WHAT THE EXERCISE ASKS: Look at each line of the listing. Copy those that hold the string "component".

[Opening DATASET section]

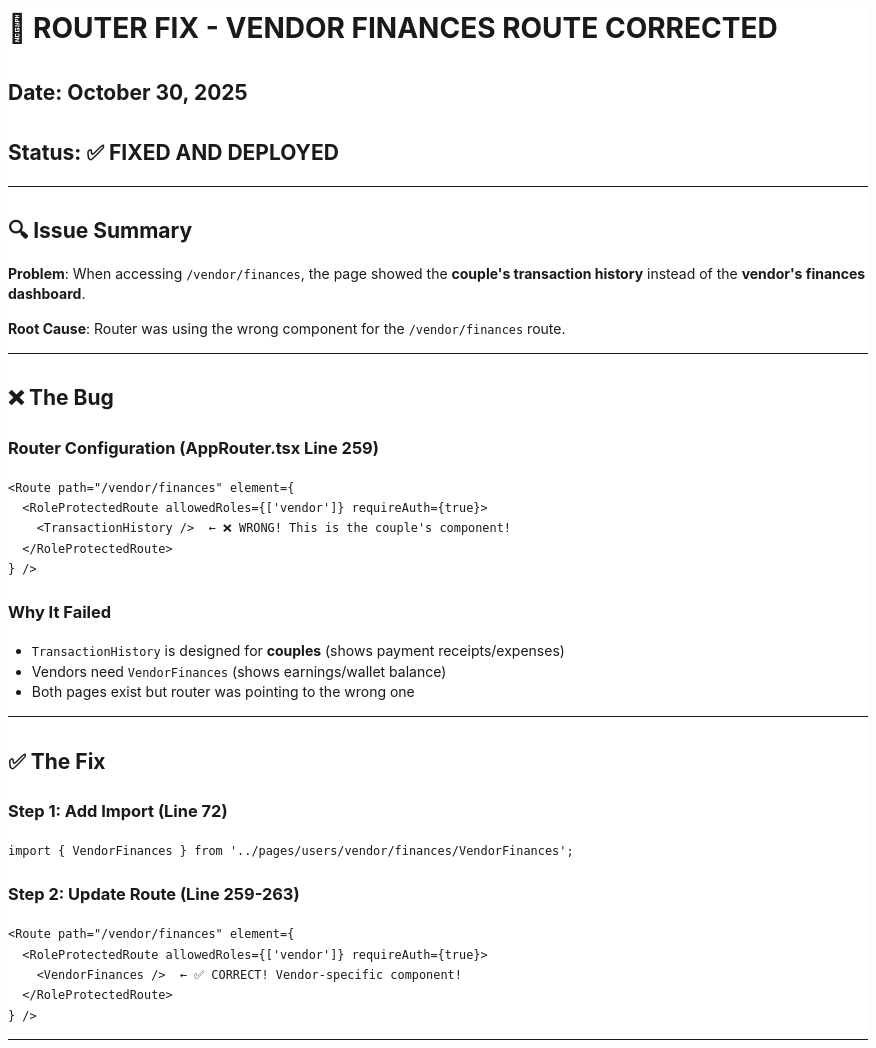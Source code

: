 # 🎯 ROUTER FIX - VENDOR FINANCES ROUTE CORRECTED

## Date: October 30, 2025
## Status: ✅ **FIXED AND DEPLOYED**

---

## 🔍 Issue Summary

**Problem**: When accessing `/vendor/finances`, the page showed the **couple's transaction history** instead of the **vendor's finances dashboard**.

**Root Cause**: Router was using the wrong component for the `/vendor/finances` route.

---

## ❌ The Bug

### Router Configuration (AppRouter.tsx Line 259)
```tsx
<Route path="/vendor/finances" element={
  <RoleProtectedRoute allowedRoles={['vendor']} requireAuth={true}>
    <TransactionHistory />  ← ❌ WRONG! This is the couple's component!
  </RoleProtectedRoute>
} />
```

### Why It Failed
- `TransactionHistory` is designed for **couples** (shows payment receipts/expenses)
- Vendors need `VendorFinances` (shows earnings/wallet balance)
- Both pages exist but router was pointing to the wrong one

---

## ✅ The Fix

### Step 1: Add Import (Line 72)
```tsx
import { VendorFinances } from '../pages/users/vendor/finances/VendorFinances';
```

### Step 2: Update Route (Line 259-263)
```tsx
<Route path="/vendor/finances" element={
  <RoleProtectedRoute allowedRoles={['vendor']} requireAuth={true}>
    <VendorFinances />  ← ✅ CORRECT! Vendor-specific component!
  </RoleProtectedRoute>
} />
```

---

[Closing DATASET section]

PROBLEM SOLUTION:
**Root Cause**: Router was using the wrong component for the `/vendor/finances` route.
    <TransactionHistory />  ← ❌ WRONG! This is the couple's component!
    <VendorFinances />  ← ✅ CORRECT! Vendor-specific component!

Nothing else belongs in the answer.